As November unfolds, it stretches out before me like an endless expanse, each day passing with the languid pace of a snail's journey. My mind, consumed by thoughts of him, seems to have detached from the rhythm of time itself. Lost in a labyrinth of longing, I navigate through each moment with him as my sole compass, oblivious to the world swirling around me. Every heartbeat echoes his name, every breath whispers his presence, and every tick of the clock is but a faint reminder of the eternity I spend yearning for him.
In this surreal state of fixation, minutes transform into eternities, each second expanding into a vast expanse of longing and desire. The passage of time becomes arbitrary, its boundaries blurred by the intensity of my emotions. I am caught in a relentless cycle of reminiscence and imagination, where memories intertwine with dreams, and reality fades into the background.

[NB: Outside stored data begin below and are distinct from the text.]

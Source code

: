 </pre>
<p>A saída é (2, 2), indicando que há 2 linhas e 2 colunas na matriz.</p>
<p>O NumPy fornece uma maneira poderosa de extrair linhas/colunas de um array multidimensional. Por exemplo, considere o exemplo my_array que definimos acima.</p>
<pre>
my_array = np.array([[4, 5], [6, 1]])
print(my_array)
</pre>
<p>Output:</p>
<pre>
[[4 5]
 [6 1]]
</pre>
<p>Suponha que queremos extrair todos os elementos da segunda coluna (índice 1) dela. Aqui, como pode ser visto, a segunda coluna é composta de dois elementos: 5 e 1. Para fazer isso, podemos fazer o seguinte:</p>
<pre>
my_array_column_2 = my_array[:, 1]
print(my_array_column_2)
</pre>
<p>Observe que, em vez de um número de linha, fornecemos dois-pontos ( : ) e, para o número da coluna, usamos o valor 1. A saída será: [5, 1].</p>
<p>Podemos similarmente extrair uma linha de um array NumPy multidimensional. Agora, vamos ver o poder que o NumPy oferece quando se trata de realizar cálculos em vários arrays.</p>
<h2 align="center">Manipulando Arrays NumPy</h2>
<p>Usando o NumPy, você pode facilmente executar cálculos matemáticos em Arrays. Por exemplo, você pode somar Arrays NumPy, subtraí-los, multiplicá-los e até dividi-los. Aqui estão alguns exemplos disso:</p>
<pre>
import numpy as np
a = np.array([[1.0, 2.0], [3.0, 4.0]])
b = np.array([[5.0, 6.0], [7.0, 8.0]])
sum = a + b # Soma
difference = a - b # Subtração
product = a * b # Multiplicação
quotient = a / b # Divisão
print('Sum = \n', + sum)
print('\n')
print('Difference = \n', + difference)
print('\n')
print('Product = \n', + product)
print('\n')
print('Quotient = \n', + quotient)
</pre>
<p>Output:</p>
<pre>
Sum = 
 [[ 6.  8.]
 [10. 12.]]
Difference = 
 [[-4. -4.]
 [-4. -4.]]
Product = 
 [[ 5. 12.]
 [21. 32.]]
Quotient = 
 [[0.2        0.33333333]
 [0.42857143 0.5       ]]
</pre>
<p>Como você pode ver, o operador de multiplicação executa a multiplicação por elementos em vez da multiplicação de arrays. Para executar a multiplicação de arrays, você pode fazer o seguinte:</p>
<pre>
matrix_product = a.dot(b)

Yet, even as the world slows to a crawl, my obsession with him only intensifies. Every thought, every sensation, every fleeting moment is imbued with his essence, weaving a tapestry of longing that envelops me completely. Time itself becomes a mere bystander to the fervor of my emotions, a silent witness to the depths of my infatuation.
And so, I find myself suspended in this liminal space, adrift in a sea of unrequited longing, where each passing moment is but a stepping stone on the path to an elusive destination: his embrace.
I can't help but wonder if I've gone completely mad, consumed by thoughts of him to the point where I'm considering confiding in Munazza about my feelings for her best friend. I am not sure though if I should tell her .It's as if my mind has become a tangled web of emotions, where rationality is overshadowed by the overwhelming desire to express what I've been holding inside. The idea of revealing my feelings feels both terrifying and liberating, a risky leap into the unknown fueled by the intensity of my infatuation. Yet, despite the uncertainty, the thought persists, a constant whisper urging me to take a chance and lay bare my heart's true desires.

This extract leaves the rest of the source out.